## WHAT IS REQUIRED
Sort through the data and copy the lines holding the word "Accept".

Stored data
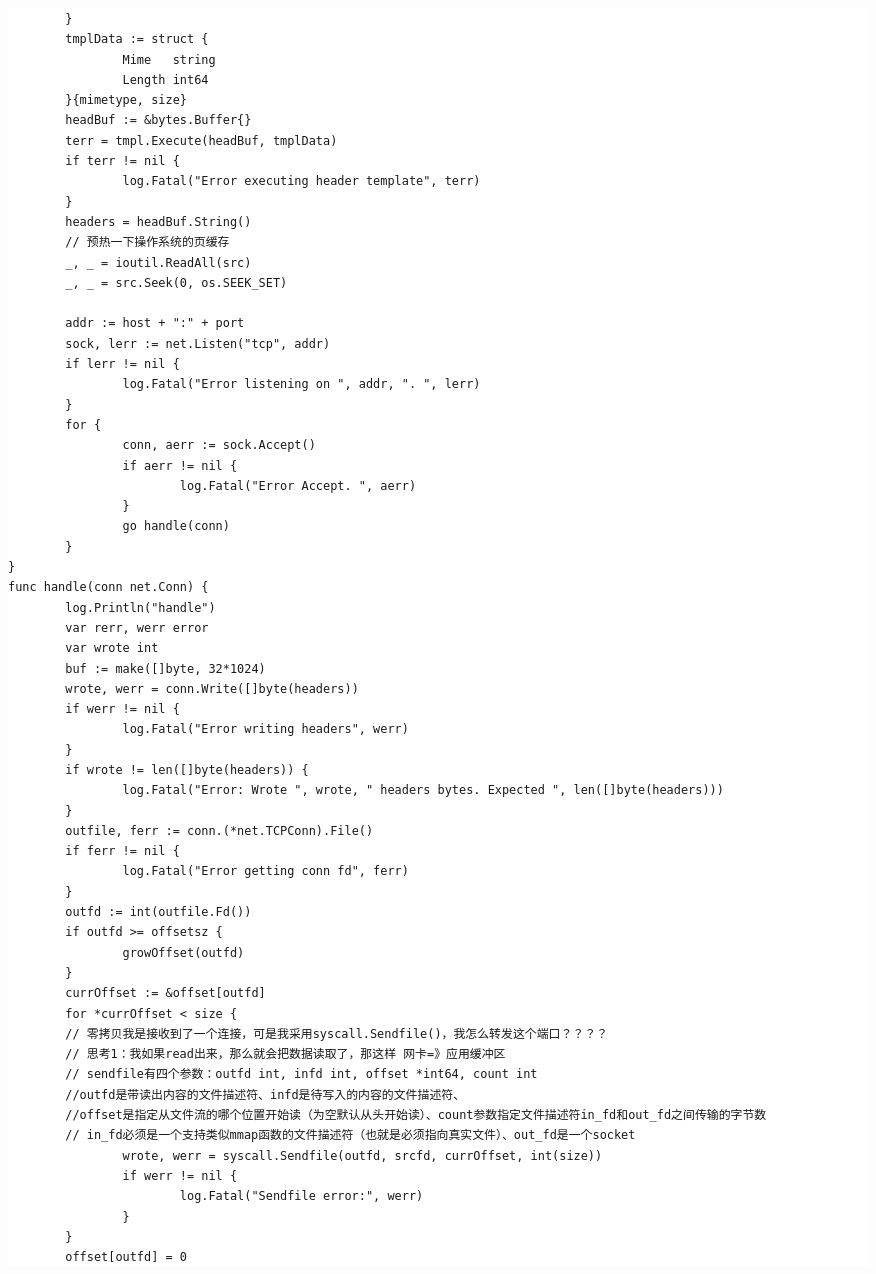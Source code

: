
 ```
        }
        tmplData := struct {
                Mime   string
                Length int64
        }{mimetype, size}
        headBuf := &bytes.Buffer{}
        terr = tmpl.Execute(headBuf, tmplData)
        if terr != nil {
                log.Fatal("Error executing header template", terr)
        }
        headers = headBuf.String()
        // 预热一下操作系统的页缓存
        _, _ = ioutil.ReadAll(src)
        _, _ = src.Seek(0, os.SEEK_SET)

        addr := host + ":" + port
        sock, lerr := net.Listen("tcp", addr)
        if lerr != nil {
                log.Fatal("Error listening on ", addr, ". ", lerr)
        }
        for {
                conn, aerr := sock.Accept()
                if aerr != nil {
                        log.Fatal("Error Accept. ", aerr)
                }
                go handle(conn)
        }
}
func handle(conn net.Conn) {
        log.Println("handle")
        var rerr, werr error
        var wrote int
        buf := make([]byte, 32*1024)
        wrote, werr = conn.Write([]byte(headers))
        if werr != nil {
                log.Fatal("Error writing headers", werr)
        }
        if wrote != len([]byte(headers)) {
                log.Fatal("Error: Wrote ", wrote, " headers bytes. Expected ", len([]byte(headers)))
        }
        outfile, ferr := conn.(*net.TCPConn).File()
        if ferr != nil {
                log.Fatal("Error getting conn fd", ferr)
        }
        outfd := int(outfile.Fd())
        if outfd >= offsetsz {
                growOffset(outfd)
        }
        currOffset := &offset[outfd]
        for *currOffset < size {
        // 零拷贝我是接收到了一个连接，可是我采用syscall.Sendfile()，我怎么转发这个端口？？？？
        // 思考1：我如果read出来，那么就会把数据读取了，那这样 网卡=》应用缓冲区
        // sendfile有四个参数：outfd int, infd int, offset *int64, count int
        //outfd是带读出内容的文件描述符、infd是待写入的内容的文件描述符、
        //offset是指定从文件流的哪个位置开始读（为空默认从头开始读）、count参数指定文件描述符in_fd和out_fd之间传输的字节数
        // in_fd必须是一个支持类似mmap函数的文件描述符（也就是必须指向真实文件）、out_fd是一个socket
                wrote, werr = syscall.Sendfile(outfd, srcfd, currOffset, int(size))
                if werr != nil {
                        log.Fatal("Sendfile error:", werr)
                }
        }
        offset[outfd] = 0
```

## REPLY TO THE TASK
                conn, aerr := sock.Accept()
                        log.Fatal("Error Accept. ", aerr)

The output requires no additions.